Data records

==================================================

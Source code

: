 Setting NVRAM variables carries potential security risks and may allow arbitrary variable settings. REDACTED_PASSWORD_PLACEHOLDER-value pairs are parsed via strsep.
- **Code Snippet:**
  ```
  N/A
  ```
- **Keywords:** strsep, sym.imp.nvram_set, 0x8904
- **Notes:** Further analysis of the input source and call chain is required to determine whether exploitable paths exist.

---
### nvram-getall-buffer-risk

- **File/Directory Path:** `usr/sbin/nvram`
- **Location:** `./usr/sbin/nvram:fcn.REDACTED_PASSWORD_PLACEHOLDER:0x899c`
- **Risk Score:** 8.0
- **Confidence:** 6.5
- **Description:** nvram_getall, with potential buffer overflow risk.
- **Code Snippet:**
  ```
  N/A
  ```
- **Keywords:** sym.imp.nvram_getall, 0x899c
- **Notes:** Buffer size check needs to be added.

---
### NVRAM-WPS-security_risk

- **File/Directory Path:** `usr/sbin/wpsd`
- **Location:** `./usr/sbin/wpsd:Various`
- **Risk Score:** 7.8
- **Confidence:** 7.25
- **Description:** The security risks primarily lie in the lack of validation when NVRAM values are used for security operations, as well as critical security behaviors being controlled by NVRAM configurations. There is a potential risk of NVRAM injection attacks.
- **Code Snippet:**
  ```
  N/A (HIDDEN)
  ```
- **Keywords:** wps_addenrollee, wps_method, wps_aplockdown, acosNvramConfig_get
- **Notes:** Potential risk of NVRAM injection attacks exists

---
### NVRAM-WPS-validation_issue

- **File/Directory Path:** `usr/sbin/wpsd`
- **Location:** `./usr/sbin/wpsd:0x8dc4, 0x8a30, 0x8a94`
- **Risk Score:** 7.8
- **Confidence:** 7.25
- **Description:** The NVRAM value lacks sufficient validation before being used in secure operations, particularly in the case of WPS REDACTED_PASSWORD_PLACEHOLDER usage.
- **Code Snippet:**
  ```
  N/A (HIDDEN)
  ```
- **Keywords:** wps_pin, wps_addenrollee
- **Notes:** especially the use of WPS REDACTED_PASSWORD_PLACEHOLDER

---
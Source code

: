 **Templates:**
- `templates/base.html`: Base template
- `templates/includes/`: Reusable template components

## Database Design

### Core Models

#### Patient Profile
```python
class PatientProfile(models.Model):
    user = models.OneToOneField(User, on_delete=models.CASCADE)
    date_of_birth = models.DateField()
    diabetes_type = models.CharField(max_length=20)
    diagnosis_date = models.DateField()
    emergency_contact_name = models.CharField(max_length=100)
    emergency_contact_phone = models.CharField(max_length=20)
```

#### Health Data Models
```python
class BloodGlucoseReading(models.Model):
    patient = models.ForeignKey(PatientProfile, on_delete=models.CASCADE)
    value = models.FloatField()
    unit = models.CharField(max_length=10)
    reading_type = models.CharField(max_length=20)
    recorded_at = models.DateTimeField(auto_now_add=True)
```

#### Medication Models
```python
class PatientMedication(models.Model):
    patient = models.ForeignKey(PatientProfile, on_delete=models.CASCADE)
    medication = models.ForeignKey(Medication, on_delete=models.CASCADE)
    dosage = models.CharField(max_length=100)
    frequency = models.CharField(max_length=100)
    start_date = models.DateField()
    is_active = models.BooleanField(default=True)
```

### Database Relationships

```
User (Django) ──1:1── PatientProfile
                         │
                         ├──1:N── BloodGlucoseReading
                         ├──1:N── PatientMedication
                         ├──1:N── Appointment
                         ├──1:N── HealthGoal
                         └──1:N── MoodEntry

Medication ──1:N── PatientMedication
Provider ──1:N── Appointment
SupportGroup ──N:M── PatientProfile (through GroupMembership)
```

==================================================

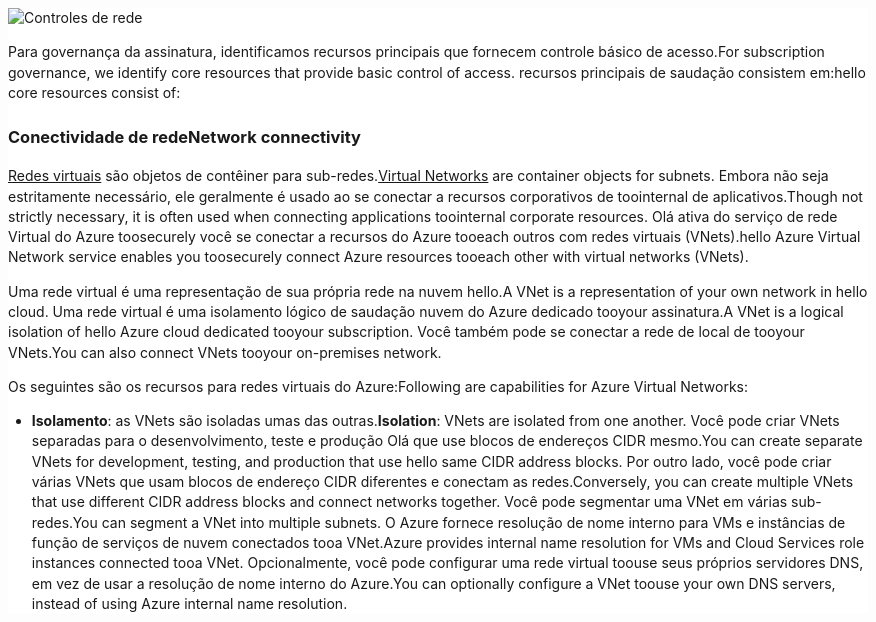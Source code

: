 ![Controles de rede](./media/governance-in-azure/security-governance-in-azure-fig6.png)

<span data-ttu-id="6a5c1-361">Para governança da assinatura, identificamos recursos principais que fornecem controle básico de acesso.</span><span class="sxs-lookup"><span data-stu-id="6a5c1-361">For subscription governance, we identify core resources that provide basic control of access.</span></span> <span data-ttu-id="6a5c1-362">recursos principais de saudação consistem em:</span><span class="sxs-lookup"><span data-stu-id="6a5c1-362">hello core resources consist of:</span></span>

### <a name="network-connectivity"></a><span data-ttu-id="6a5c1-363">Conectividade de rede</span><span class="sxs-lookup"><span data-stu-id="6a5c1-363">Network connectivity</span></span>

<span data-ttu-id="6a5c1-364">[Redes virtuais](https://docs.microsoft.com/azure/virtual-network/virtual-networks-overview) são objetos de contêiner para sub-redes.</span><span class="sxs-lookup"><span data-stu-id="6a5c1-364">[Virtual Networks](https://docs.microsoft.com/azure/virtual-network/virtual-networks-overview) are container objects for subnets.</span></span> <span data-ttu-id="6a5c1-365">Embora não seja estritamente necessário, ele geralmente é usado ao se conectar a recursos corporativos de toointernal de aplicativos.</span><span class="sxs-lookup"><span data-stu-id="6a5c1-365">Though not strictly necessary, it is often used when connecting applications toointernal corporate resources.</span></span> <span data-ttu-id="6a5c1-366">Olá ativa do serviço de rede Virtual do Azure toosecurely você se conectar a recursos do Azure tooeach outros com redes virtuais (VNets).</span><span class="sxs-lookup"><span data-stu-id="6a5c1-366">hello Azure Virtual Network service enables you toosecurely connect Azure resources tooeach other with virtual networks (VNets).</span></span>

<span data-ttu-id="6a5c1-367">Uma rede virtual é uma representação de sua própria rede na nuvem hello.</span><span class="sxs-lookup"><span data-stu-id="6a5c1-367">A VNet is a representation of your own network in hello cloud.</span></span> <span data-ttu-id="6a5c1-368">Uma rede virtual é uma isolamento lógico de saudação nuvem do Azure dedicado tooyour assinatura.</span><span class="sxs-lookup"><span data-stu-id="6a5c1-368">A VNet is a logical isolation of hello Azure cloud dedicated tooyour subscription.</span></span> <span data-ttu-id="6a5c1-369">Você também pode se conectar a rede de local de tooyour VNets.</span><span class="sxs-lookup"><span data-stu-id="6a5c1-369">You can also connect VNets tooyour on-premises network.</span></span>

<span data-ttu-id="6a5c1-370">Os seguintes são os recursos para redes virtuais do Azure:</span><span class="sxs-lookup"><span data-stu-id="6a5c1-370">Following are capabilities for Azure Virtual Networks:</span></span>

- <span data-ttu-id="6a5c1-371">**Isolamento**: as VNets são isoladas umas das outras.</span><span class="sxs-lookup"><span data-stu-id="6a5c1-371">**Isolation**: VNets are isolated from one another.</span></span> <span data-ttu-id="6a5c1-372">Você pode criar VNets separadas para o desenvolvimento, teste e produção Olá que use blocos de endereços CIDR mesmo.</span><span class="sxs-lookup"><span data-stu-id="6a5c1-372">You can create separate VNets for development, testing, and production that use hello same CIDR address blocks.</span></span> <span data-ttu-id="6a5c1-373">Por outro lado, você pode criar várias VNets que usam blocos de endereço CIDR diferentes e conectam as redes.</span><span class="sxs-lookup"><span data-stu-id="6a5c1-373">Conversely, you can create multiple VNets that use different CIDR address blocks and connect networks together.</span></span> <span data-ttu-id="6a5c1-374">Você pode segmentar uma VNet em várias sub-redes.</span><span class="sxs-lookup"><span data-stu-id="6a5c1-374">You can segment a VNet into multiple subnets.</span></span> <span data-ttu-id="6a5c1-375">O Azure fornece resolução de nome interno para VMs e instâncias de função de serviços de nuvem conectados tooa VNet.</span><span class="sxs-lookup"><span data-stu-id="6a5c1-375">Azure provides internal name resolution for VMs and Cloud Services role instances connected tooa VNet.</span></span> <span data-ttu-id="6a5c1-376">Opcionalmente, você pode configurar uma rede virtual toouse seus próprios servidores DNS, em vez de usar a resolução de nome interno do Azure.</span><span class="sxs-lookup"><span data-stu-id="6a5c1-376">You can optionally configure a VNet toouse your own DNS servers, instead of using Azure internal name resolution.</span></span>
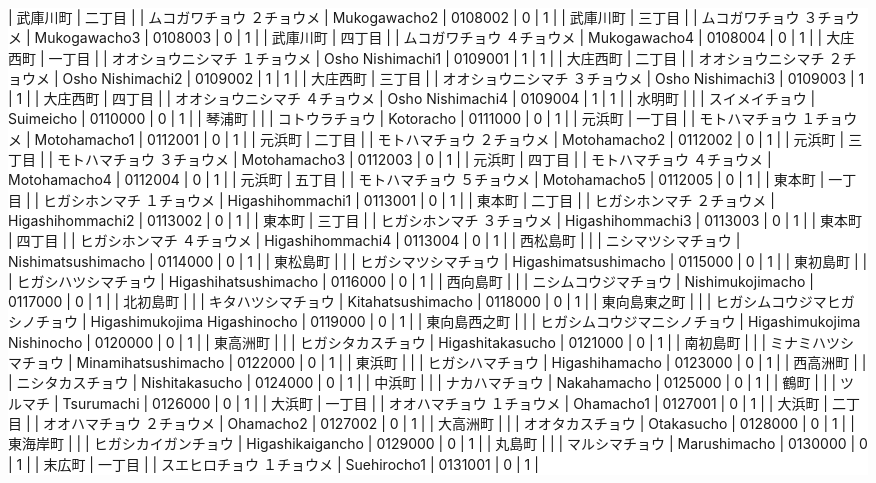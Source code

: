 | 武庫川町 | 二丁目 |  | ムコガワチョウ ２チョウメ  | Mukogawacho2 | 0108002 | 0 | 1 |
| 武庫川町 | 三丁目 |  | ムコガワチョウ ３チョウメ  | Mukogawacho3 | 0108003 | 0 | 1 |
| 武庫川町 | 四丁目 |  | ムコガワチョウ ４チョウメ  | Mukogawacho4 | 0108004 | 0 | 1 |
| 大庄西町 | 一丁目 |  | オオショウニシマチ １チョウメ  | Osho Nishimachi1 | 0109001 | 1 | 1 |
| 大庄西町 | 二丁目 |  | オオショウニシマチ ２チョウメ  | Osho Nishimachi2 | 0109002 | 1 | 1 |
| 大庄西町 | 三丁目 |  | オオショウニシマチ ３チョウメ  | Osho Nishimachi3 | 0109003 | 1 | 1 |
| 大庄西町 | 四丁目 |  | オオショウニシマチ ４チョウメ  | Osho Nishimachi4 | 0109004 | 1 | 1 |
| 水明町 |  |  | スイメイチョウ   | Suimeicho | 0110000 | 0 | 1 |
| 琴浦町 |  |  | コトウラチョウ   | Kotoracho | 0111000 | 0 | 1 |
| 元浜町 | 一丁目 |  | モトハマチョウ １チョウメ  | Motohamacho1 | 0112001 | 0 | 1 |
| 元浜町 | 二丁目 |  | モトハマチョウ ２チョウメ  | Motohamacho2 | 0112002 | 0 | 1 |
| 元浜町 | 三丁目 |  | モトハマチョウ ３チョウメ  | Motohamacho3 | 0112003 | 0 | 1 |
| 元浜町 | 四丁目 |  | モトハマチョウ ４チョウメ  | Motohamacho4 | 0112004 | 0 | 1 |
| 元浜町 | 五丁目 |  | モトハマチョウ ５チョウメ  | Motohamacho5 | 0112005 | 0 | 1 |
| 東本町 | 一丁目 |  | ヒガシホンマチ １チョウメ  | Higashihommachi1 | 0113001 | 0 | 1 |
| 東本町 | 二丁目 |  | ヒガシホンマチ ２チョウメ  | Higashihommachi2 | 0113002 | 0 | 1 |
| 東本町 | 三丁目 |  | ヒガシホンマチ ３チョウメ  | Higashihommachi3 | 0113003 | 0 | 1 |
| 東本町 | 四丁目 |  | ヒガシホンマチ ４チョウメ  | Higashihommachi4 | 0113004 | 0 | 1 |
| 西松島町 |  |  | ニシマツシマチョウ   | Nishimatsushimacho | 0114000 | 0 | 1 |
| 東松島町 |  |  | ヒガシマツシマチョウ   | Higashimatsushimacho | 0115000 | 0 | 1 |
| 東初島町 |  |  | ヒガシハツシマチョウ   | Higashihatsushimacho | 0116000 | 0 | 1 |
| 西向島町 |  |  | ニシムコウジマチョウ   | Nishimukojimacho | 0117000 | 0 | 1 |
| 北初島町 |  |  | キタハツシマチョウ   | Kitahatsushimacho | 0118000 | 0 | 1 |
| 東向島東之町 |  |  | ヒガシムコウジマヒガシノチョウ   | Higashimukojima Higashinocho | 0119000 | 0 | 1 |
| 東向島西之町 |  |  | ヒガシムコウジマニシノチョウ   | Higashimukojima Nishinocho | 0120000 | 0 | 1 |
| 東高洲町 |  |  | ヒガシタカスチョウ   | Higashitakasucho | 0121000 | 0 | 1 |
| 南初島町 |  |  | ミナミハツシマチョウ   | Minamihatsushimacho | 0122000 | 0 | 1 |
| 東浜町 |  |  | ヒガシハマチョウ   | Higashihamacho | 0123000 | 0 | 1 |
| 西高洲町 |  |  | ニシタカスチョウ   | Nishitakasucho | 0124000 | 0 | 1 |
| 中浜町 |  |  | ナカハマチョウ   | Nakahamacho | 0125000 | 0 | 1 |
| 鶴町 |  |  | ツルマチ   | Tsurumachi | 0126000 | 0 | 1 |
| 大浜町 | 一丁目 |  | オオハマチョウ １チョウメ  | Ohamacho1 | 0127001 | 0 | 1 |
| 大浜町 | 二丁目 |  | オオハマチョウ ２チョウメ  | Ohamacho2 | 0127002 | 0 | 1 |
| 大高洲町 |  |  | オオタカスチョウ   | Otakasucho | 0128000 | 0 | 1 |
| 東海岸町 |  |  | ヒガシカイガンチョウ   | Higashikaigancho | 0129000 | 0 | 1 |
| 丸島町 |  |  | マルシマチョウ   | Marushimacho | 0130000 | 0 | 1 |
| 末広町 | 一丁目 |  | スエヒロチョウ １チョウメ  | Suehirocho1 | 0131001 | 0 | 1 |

==================================================

For this exercise, please output exactly the lines above starting at the line with "0129000 | 0 | 1 |" and ending at the line with "0131001 | 0 | 1 |", ends included.

| 東海岸町 |  |  | ヒガシカイガンチョウ   | Higashikaigancho | 0129000 | 0 | 1 |
| 丸島町 |  |  | マルシマチョウ   | Marushimacho | 0130000 | 0 | 1 |
| 末広町 | 一丁目 |  | スエヒロチョウ １チョウメ  | Suehirocho1 | 0131001 | 0 | 1 |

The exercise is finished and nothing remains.